__Your goal__. Set down, word for word, each line from the top of the data through the line that has "구현은 불안정하기 때문에 변하기 쉽다. =>"; omit every picture.

__Source records__.
-------------------------

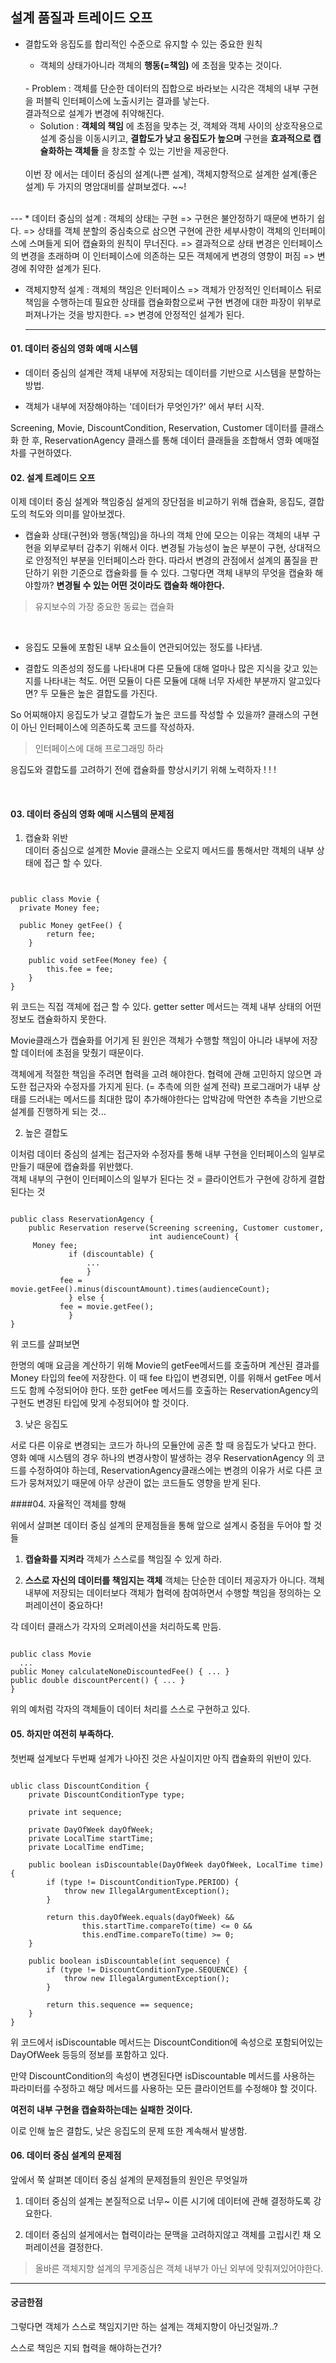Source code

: ## 설계 품질과 트레이드 오프

* 결합도와 응집도를 합리적인 수준으로 유지할 수 있는 중요한 원칙
  - 객체의 상태가아니라 객체의 **행동(=책임)** 에 초점을 맞추는 것이다.
  <br>
  - Problem : 객체를 단순한 데이터의 집합으로 바라보는 시각은 객체의 내부 구현을 퍼블릭 인터페이스에 노출시키는 결과를 낳는다.
  <br>결과적으로 설계가 변경에 취약해진다.
  <br>

  - Solution : **객체의 책임** 에 초점을 맞추는 것,
  객체와 객체 사이의 상호작용으로 설계 중심을 이동시키고, **결합도가 낮고 응집도가 높으며** 구현을 **효과적으로 캡슐화하는 객체들** 을 창조할 수 있는 기반을 제공한다.<br>
   <br>
   이번 장 에서는 데이터 중심의 설계(나쁜 설계), 객체지향적으로 설계한 설계(좋은 설계) 두 가지의 명암대비를 살펴보겠다. ~~!
<br>
---
* 데이터 중심의 설계 :
객체의 상태는 구현 =>
구현은 불안정하기 때문에 변하기 쉽다. =>
상태를 객체 분할의 중심축으로 삼으면 구현에 관한 세부사항이 객체의 인터페이스에 스며들게 되어 캡슐화의 원칙이 무너진다. =>
결과적으로 상태 변경은 인터페이스의 변경을 초래하며 이 인터페이스에 의존하는 모든 객체에게 변경의 영향이 퍼짐 =>
변경에 취약한 설계가 된다.
<br>

* 객체지향적 설계 :
객체의 책임은 인터페이스 =>
객체가 안정적인 인터페이스 뒤로 책임을 수행하는데 필요한 상태를 캡슐화함으로써 구현 변경에 대한 파장이 위부로 퍼져나가는 것을 방지한다. =>
변경에 안정적인 설계가 된다.

  ---

#### 01. 데이터 중심의 영화 예매 시스템
- 데이터 중심의 설계란 객체 내부에 저장되는 데이터를 기반으로 시스템을 분할하는 방법.

- 객체가 내부에 저장해야하는 '데이터가 무엇인가?' 에서 부터 시작.

Screening, Movie, DiscountCondition, Reservation, Customer
데이터를 클래스화 한 후,
ReservationAgency 클래스를 통해 데이터 클래들을 조합해서 영화 예매절차를 구현하였다.
<br>
#### 02. 설계 트레이드 오프

이제 데이터 중심 설계와 책임중심 설게의 장단점을 비교하기 위해 캡슐화, 응집도, 결합도의 척도와 의미를 알아보겠다.

* 캡슐화
상태(구현)와 행동(책임)을 하나의 객체 안에 모으는 이유는 객체의 내부 구현을 외부로부터 감추기 위해서 이다.
변경될 가능성이 높은 부분이 구현, 상대적으로 안정적인 부분을 인터페이스라 한다.
따라서 변경의 관점에서 설계의 품질을 판단하기 위한 기준으로 캡슐화를 들 수 있다.
그렇다면 객체 내부의 무엇을 캡슐화 해야할까?
**변경될 수 있는 어떤 것이라도 캡슐화 해야한다.**

> 유지보수의 가장 중요한 동료는 캡슐화

<br>

* 응집도
모듈에 포함된 내부 요소들이 연관되어있는 정도를 나타냄.

* 결합도
의존성의 정도를 나타내며 다른 모듈에 대해 얼마나 많은 지식을 갖고 있는지를 나타내는 척도.
어떤 모듈이 다른 모듈에 대해 너무 자세한 부분까지 알고있다면? 두 모듈은 높은 결합도를 가진다.

So 어찌해야지 응집도가 낮고 결합도가 높은 코드를 작성할 수 있을까?
클래스의 구현이 아닌 인터페이스에 의존하도록 코드를 작성하자.
> 인터페이스에 대해 프로그래밍 하라

응집도와 결합도를 고려하기 전에 캡슐화를 향상시키기 위해 노력하자 ! ! !

<br>

#### 03. 데이터 중심의 영화 예매 시스템의 문제점

1. 캡슐화 위반<br>
데이터 중심으로 설계한 Movie 클래스는 오로지 메서드를 통해서만 객체의 내부 상태에 접근 할 수 있다.

<pre>
<code>

public class Movie {
  private Money fee;

  public Money getFee() {
        return fee;
    }

    public void setFee(Money fee) {
        this.fee = fee;
    }
}</code>
</pre>

위 코드는 직접 객체에 접근 할 수 있다. getter setter 메서드는 객체 내부 상태의 어떤 정보도 캡슐화하지 못한다.

Movie클래스가 캡슐화를 어기게 된 원인은 객체가 수행할 책임이 아니라 내부에 저장할 데이터에 초점을 맞췄기 때문이다.

객체에게 적절한 책임을 주려면 협력을 고려 해야한다. 협력에 관해 고민하지 않으면 과도한 접근자와 수정자를 가지게 된다. (= 추측에 의한 설계 전략)
프로그래머가 내부 상태를 드러내는 메서드를 최대한 많이 추가해야한다는 압박감에
막연한 추측을 기반으로 설계를 진행하게 되는 것...<br>


2. 높은 결합도

이처럼 데이터 중심의 설계는 접근자와 수정자를 통해 내부 구현을 인터페이스의 일부로 만들기 때문에 캡슐화를 위반했다. <br>
객체 내부의 구현이 인터페이스의 일부가 된다는 것 = 클라이언트가 구현에 강하게 결합된다는 것

<pre>
<code>
public class ReservationAgency {
    public Reservation reserve(Screening screening, Customer customer,
                               int audienceCount) {
     Money fee;
             if (discountable) {
                 ...
                 }
           fee = movie.getFee().minus(discountAmount).times(audienceCount);
             } else {
           fee = movie.getFee();
             }
} </code></pre>

위 코드를 살펴보면

한명의 예매 요금을 계산하기 위해 Movie의 getFee메서드를 호출하며 계산된 결과를 Money 타입의 fee에 저장한다. 이 때 fee 타입이 변경되면, 이를 위해서 getFee 메서드도 함께 수정되어야 한다. 또한 getFee 메서드를 호출하는 ReservationAgency의 구현도 변경된 타입에 맞게 수정되어야 할 것이다. <br>

3. 낮은 응집도

서로 다른 이유로 변경되는 코드가 하나의 모듈안에 공존 할 때 응집도가 낮다고 한다.<br>
영화 예매 시스템의 경우 하나의 변경사항이 발생하는 경우 ReservationAgency 의 코드를 수정하여야 하는데,
ReservationAgency클래스에는 변경의 이유가 서로 다른 코드가 뭉쳐져있기 때문에 아무 상관이 없는 코드들도 영향을 받게 된다.
<br>

####04. 자율적인 객체를 향해

위에서 살펴본 데이터 중심 설계의 문제점들을 통해 앞으로 설계시 중점을 두어야 할 것들

1. **캡슐화를 지켜라**
객체가 스스로를 책임질 수 있게 하라.

2. **스스로 자신의 데이터를 책임지는 객체**
객체는 단순한 데이터 제공자가 아니다.
객체 내부에 저장되는 데이터보다 객체가 협력에 참여하면서 수행할 책임을 정의하는 오퍼레이션이 중요하다!

각 데이터 클래스가 각자의 오퍼레이션을 처리하도록 만듬.
<pre>
<code>
public class Movie
  ...
public Money calculateNoneDiscountedFee() { ... }
public double discountPercent() { ... }
}</code>
</pre>

위의 예처럼 각자의 객체들이 데이터 처리를 스스로 구현하고 있다.


#### 05. 하지만 여전히 부족하다.

첫번째 설계보다 두번째 설계가 나아진 것은 사실이지만 아직 캡슐화의 위반이 있다.

<pre>
<code>
ublic class DiscountCondition {
    private DiscountConditionType type;

    private int sequence;

    private DayOfWeek dayOfWeek;
    private LocalTime startTime;
    private LocalTime endTime;

    public boolean isDiscountable(DayOfWeek dayOfWeek, LocalTime time) {
        if (type != DiscountConditionType.PERIOD) {
            throw new IllegalArgumentException();
        }

        return this.dayOfWeek.equals(dayOfWeek) &&
                this.startTime.compareTo(time) <= 0 &&
                this.endTime.compareTo(time) >= 0;
    }

    public boolean isDiscountable(int sequence) {
        if (type != DiscountConditionType.SEQUENCE) {
            throw new IllegalArgumentException();
        }

        return this.sequence == sequence;
    }
}</code>
</pre>

위 코드에서 isDiscountable 메서드는 DiscountCondition에 속성으로 포함되어있는 DayOfWeek 등등의 정보를 포함하고 있다.


만약 DiscountCondition의 속성이 변경된다면 isDiscountable 메서드를 사용하는 파라미터를 수정하고 해당 메서드를 사용하는 모든 클라이언트를 수정해야 할 것이다.

**여전히 내부 구현을 캡슐화하는데는 실패한 것이다.**

이로 인해 높은 결합도, 낮은 응집도의 문제 또한 계속해서 발생함.
<br>

#### 06. 데이터 중심 설계의 문제점

앞에서 쭉 살펴본 데이터 중심 설계의 문제점들의 원인은 무엇일까

1. 데이터 중심의 설계는 본질적으로 너무~ 이른 시기에 데이터에 관해 결정하도록 강요한다.

2. 데이터 중심의 설게에서는 협력이라는 문맥을 고려하지않고 객체를 고립시킨 채 오퍼레이션을 결정한다.

> 올바른 객체지향 설계의 무게중심은 객체 내부가 아닌 외부에 맞춰져있어야한다.
---

#### 궁금한점

 그렇다면 객체가 스스로 책임지기만 하는 설계는 객체지향이 아닌것일까..?

 스스로 책임은 지되 협력을 해야하는건가?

-------------------------

__Written reply__.
Source code

: ## 설계 품질과 트레이드 오프

* 결합도와 응집도를 합리적인 수준으로 유지할 수 있는 중요한 원칙
  - 객체의 상태가아니라 객체의 **행동(=책임)** 에 초점을 맞추는 것이다.
  <br>
  - Problem : 객체를 단순한 데이터의 집합으로 바라보는 시각은 객체의 내부 구현을 퍼블릭 인터페이스에 노출시키는 결과를 낳는다.
  <br>결과적으로 설계가 변경에 취약해진다.
  <br>

  - Solution : **객체의 책임** 에 초점을 맞추는 것,
  객체와 객체 사이의 상호작용으로 설계 중심을 이동시키고, **결합도가 낮고 응집도가 높으며** 구현을 **효과적으로 캡슐화하는 객체들** 을 창조할 수 있는 기반을 제공한다.<br>
   <br>
   이번 장 에서는 데이터 중심의 설계(나쁜 설계), 객체지향적으로 설계한 설계(좋은 설계) 두 가지의 명암대비를 살펴보겠다. ~~!
<br>
---
* 데이터 중심의 설계 :
객체의 상태는 구현 =>
구현은 불안정하기 때문에 변하기 쉽다. =>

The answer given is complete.